*** Records supplied ***
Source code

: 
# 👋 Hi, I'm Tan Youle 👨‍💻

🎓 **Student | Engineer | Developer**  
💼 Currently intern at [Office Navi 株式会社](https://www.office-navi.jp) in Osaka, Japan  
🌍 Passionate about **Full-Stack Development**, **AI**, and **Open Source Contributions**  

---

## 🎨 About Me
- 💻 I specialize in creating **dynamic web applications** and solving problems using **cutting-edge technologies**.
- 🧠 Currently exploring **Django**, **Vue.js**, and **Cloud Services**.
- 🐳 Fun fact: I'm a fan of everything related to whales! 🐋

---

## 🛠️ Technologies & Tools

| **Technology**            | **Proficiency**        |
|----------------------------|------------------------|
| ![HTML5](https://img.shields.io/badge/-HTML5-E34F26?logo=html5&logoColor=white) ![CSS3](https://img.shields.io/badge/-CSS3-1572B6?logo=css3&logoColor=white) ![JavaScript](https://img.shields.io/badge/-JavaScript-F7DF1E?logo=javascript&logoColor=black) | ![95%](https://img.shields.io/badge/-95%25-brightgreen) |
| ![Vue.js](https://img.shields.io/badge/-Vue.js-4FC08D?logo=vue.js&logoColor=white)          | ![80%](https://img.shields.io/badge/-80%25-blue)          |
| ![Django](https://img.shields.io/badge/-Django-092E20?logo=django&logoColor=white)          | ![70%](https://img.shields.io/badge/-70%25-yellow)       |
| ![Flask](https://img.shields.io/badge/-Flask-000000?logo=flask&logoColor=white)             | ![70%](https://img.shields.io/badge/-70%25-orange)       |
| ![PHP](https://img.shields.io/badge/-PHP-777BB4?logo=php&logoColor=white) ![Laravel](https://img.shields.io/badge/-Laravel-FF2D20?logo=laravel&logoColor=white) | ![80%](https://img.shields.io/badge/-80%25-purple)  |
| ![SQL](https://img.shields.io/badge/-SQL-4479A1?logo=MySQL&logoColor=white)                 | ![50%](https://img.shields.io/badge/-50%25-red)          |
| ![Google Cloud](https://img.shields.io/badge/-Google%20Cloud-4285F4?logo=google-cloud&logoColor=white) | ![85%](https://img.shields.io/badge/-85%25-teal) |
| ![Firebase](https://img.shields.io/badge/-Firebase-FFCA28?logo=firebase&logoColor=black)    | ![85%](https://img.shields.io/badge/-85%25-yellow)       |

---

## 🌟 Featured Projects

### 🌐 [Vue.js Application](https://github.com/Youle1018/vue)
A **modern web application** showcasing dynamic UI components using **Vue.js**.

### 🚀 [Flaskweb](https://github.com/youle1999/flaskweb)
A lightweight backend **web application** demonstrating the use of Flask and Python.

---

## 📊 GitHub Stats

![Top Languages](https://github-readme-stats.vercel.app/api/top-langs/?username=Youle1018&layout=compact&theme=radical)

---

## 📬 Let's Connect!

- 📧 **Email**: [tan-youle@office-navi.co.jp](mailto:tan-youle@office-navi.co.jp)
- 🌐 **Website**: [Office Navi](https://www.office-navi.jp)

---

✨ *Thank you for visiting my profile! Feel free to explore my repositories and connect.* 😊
*** End of Records supplied ***
*Work task:*
Look through the records above for the string "office", then copy every line that has it.

*Written response:*
💼 Currently intern at [Office Navi 株式会社](https://www.office-navi.jp) in Osaka, Japan  
- 📧 **Email**: [tan-youle@office-navi.co.jp](mailto:tan-youle@office-navi.co.jp)
- 🌐 **Website**: [Office Navi](https://www.office-navi.jp)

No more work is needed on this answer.